İnançlarımız Bizim Kırmızı Çizgimizdir…

Kocaeli Gönüllü Kültür Teşekkülleri Dönem Başkanı Muhammet Hanifi Akbulut basın açıklaması yaptı “Zor günlerden geçtiğimiz bir dönemdeyiz. Korona (covid19) hastalığı nedeniyle vefat eden vatandaşlarımıza Allah’tan rahmet, tedavisi devam edenlere acil şifalar..

İnançlarımız Bizim Kırmızı Çizgimizdir…

Kocaeli Gönüllü Kültür Teşekkülleri Dönem Başkanı Muhammet Hanifi Akbulut basın açıklaması yaptı

“Zor günlerden geçtiğimiz bir dönemdeyiz. Korona (covid19) hastalığı nedeniyle vefat eden vatandaşlarımıza Allah’tan rahmet, tedavisi devam edenlere acil şifalar diliyoruz. Birileri bu günlerde bile rahat durmuyor anlaşılan.

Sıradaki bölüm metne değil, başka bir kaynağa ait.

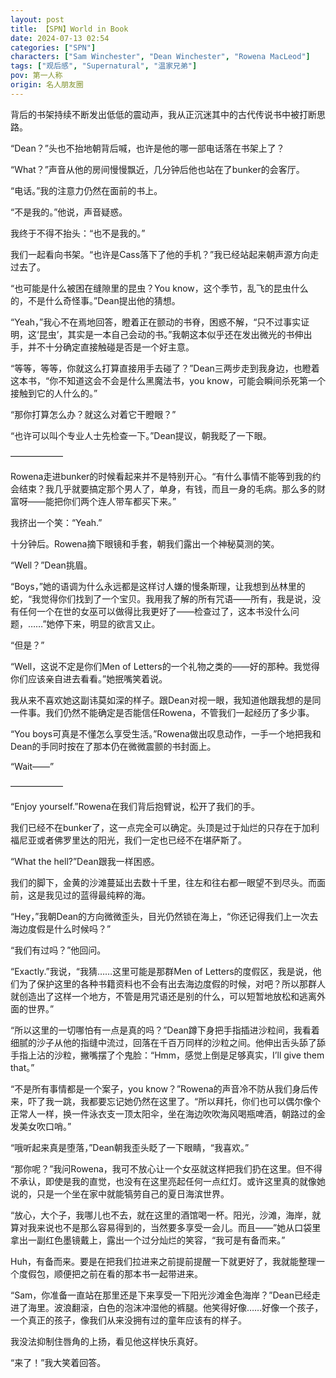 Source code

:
 ```yaml
---
layout: post
title: 【SPN】World in Book
date: 2024-07-13 02:54
categories: ["SPN"]
characters: ["Sam Winchester", "Dean Winchester", "Rowena MacLeod"]
tags: ["观后感", "Supernatural", "温家兄弟"]
pov: 第一人称
origin: 名人朋友圈
---
```


背后的书架持续不断发出低低的震动声，我从正沉迷其中的古代传说书中被打断思路。

“Dean？”头也不抬地朝背后喊，也许是他的哪一部电话落在书架上了？

“What？”声音从他的房间慢慢飘近，几分钟后他也站在了bunker的会客厅。

“电话。”我的注意力仍然在面前的书上。

“不是我的。”他说，声音疑惑。

我终于不得不抬头：“也不是我的。”

我们一起看向书架。“也许是Cass落下了他的手机？”我已经站起来朝声源方向走过去了。

“也可能是什么被困在缝隙里的昆虫？You know，这个季节，乱飞的昆虫什么的，不是什么奇怪事。”Dean提出他的猜想。

“Yeah，”我心不在焉地回答，瞪着正在颤动的书脊，困惑不解，“只不过事实证明，这‘昆虫’，其实是一本自己会动的书。”我朝这本似乎还在发出微光的书伸出手，并不十分确定直接触碰是否是一个好主意。

“等等，等等，你就这么打算直接用手去碰了？”Dean三两步走到我身边，也瞪着这本书，“你不知道这会不会是什么黑魔法书，you know，可能会瞬间杀死第一个接触到它的人什么的。”

“那你打算怎么办？就这么对着它干瞪眼？”

“也许可以叫个专业人士先检查一下。”Dean提议，朝我眨了一下眼。

——————

Rowena走进bunker的时候看起来并不是特别开心。“有什么事情不能等到我的约会结束？我几乎就要搞定那个男人了，单身，有钱，而且一身的毛病。那么多的财富呀——能把你们两个连人带车都买下来。”

我挤出一个笑：“Yeah.”

十分钟后。Rowena摘下眼镜和手套，朝我们露出一个神秘莫测的笑。

“Well？”Dean挑眉。

“Boys，”她的语调为什么永远都是这样讨人嫌的慢条斯理，让我想到丛林里的蛇，“我觉得你们找到了一个宝贝。我用我了解的所有咒语——所有，我是说，没有任何一个在世的女巫可以做得比我更好了——检查过了，这本书没什么问题，……”她停下来，明显的欲言又止。

“但是？”

“Well，这说不定是你们Men of Letters的一个礼物之类的——好的那种。我觉得你们应该亲自进去看看。”她抿嘴笑着说。

我从来不喜欢她这副讳莫如深的样子。跟Dean对视一眼，我知道他跟我想的是同一件事。我们仍然不能确定是否能信任Rowena，不管我们一起经历了多少事。

“You boys可真是不懂怎么享受生活。”Rowena做出叹息动作，一手一个地把我和Dean的手同时按在了那本仍在微微震颤的书封面上。

“Wait——”

——————

“Enjoy yourself.”Rowena在我们背后抱臂说，松开了我们的手。

我们已经不在bunker了，这一点完全可以确定。头顶是过于灿烂的只存在于加利福尼亚或者佛罗里达的阳光，我们一定也已经不在堪萨斯了。

“What the hell?”Dean跟我一样困惑。

我们的脚下，金黄的沙滩蔓延出去数十千里，往左和往右都一眼望不到尽头。而面前，这是我见过的蓝得最纯粹的海。

“Hey，”我朝Dean的方向微微歪头，目光仍然锁在海上，“你还记得我们上一次去海边度假是什么时候吗？”

“我们有过吗？”他回问。

“Exactly.”我说，“我猜……这里可能是那群Men of Letters的度假区，我是说，他们为了保护这里的各种书籍资料也不会有出去海边度假的时候，对吧？所以那群人就创造出了这样一个地方，不管是用咒语还是别的什么，可以短暂地放松和逃离外面的世界。”

“所以这里的一切哪怕有一点是真的吗？”Dean蹲下身把手指插进沙粒间，我看着细腻的沙子从他的指缝中流过，回落在千百万同样的沙粒之间。他伸出舌头舔了舔手指上沾的沙粒，撇嘴摆了个鬼脸：“Hmm，感觉上倒是足够真实，I’ll give them that。”

“不是所有事情都是一个案子，you know？”Rowena的声音冷不防从我们身后传来，吓了我一跳，我都要忘记她仍然在这里了。“所以拜托，你们也可以偶尔像个正常人一样，换一件泳衣支一顶太阳伞，坐在海边吹吹海风喝瓶啤酒，朝路过的金发美女吹口哨。”

“哦听起来真是堕落，”Dean朝我歪头眨了一下眼睛，“我喜欢。”

“那你呢？”我问Rowena，我可不放心让一个女巫就这样把我们扔在这里。但不得不承认，即使是我的直觉，也没有在这里亮起任何一点红灯。或许这里真的就像她说的，只是一个坐在家中就能犒劳自己的夏日海滨世界。

“放心，大个子，我哪儿也不去，就在这里的酒馆喝一杯。阳光，沙滩，海岸，就算对我来说也不是那么容易得到的，当然要多享受一会儿。而且——”她从口袋里拿出一副红色墨镜戴上，露出一个过分灿烂的笑容，“我可是有备而来。”

Huh，有备而来。要是在把我们拉进来之前提前提醒一下就更好了，我就能整理一个度假包，顺便把之前在看的那本书一起带进来。

“Sam，你准备一直站在那里还是下来享受一下阳光沙滩金色海岸？”Dean已经走进了海里。波浪翻滚，白色的泡沫冲湿他的裤腿。他笑得好像……好像一个孩子，一个真正的孩子，像我们从来没拥有过的童年应该有的样子。

我没法抑制住唇角的上扬，看见他这样快乐真好。

“来了！”我大笑着回答。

Ülkemizin bu zor dönemlerinde bile birileri fitne fesat peşinde koşuyor. Yıllarca meclis kürsüsünü işgal etmiş Fikri Sağların gündemi meşgul eden hezeyanları, son kullanma tarihi geçmiş eski Türkiye reflekslerinin bir tezahürü olarak ibretlik bir tabloyu gözler önüne sermektedir. İktidar olamasalar da kendilerini muktedir zanneden çağ dışı fikir insanları, ellerine fırsat geçtiğinde bugün saklamaya mecbur kaldıkları asli hüviyetlerinin icabı olarak bu milletin milli manevi değerlerine pervasızca saldıracakları, milletin kutsallarına açık ve aleni düşmanlık edecekleri muhakkaktır. Kendilerinin, toplumun vekili olduğunu unutan bu zihniyetin temsilcilerinden biri olan Fikri SAĞLAR; hukukta adaleti sağlayacak olan unsurun dil, din, ırk, cinsiyet, kılık, kıyafet gibi temel insani farklıkların değil hukuk kuralları olduğunu anlaması daha zaman alacağı anlaşılmaktadır.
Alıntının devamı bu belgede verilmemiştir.